Transactional sex and the materiality of everyday relationships
Heidi Hoefinger
The conflict of subjugated sex in Thailand
Art Mitchells-Urwin
After a brief outline of Thai internet censorship, discussing some of the limited data (through documents via Wikileaks) and also looking at the abuses of such censorship, I proposed that issues of the neo-emergence of Thailand’s lèse majesté law (law against insulting the monarch) have become conflated with issues of pornography – Specifically pointing to post-2010 labelling of all pornographic websites banned in Thailand being labelled as lèse majesté.

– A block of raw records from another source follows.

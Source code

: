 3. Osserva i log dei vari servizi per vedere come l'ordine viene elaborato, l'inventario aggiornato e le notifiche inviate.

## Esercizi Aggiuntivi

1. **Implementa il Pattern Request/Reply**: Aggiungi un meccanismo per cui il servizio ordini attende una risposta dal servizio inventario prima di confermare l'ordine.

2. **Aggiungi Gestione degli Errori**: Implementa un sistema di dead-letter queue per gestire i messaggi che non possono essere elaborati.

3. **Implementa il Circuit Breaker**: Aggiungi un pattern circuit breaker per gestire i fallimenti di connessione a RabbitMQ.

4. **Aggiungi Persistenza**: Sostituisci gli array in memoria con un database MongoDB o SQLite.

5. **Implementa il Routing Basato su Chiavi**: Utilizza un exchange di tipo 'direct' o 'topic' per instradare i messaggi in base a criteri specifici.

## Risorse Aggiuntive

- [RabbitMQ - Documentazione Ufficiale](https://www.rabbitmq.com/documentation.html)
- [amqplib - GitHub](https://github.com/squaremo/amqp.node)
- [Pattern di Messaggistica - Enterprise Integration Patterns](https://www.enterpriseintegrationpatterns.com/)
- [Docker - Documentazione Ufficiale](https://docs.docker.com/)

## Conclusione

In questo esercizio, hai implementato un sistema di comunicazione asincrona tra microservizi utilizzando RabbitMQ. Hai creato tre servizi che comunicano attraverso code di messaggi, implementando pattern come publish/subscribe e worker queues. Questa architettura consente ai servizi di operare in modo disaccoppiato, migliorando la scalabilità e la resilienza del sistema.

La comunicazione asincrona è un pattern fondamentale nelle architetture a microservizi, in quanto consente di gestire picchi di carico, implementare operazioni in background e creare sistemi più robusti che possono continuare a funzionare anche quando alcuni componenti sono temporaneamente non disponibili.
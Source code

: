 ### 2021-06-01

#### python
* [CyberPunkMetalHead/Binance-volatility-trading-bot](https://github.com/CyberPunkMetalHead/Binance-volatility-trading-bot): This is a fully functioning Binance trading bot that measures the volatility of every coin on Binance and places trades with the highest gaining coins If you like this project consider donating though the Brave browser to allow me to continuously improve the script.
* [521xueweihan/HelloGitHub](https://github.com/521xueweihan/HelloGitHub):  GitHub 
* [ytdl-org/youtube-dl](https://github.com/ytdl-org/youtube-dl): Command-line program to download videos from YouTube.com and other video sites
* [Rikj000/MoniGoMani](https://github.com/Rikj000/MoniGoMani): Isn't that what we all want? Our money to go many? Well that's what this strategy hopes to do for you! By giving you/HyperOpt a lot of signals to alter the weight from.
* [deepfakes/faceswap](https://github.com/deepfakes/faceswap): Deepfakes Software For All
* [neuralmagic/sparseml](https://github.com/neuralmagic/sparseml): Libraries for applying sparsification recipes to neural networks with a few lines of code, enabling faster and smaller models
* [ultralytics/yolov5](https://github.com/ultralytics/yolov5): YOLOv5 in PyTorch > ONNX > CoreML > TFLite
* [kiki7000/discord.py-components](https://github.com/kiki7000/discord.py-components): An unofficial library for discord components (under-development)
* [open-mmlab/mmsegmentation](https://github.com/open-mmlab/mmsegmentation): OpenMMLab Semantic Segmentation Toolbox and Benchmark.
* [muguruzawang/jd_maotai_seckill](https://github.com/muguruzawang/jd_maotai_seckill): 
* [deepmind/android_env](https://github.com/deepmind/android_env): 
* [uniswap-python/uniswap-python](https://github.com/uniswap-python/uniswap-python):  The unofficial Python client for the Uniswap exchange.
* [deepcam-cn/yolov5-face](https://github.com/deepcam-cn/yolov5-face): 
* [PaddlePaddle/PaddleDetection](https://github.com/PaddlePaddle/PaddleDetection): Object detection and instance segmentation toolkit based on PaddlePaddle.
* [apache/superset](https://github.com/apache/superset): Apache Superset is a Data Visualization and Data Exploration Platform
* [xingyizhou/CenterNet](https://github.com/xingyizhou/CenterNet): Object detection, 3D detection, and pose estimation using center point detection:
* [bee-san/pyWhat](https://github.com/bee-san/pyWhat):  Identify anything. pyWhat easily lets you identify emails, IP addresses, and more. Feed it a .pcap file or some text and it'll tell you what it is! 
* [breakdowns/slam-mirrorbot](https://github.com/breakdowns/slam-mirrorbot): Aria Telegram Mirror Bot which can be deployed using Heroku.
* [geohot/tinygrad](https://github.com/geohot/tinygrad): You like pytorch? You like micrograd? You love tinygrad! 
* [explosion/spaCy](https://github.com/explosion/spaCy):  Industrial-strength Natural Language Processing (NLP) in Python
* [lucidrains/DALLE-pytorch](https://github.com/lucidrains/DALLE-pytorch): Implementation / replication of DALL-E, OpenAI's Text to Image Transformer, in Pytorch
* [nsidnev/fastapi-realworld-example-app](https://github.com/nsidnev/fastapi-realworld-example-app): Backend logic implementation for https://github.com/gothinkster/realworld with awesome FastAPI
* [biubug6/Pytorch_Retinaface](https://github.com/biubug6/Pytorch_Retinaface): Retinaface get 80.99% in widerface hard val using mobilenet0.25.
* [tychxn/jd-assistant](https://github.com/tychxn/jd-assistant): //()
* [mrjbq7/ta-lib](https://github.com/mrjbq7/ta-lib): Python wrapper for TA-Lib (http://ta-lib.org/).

This censorship of pornography utilises an interruption of the Lacanian mirror process in which the interruption creates a space in which the Thai elite can prescribe and impose a neo-conservative vision of Thai sexuality. I compared this to what I saw as a similar occurrence during the European period of colonialism in which Thailand’s ability to evade being colonised also instigated an interruption in which the Thai elite used to prescribe “correct” notions of gender and sexuality performativity upon the Thai nation. I subsequently outlined my current research, that of a wide-ranging questionnaire within Thailand, which attempts to gather qualitative data on how such censorship and the ability to bypass the blocks are constructing contemporary Thai subjectivity in contemporary Thai pornography consumers.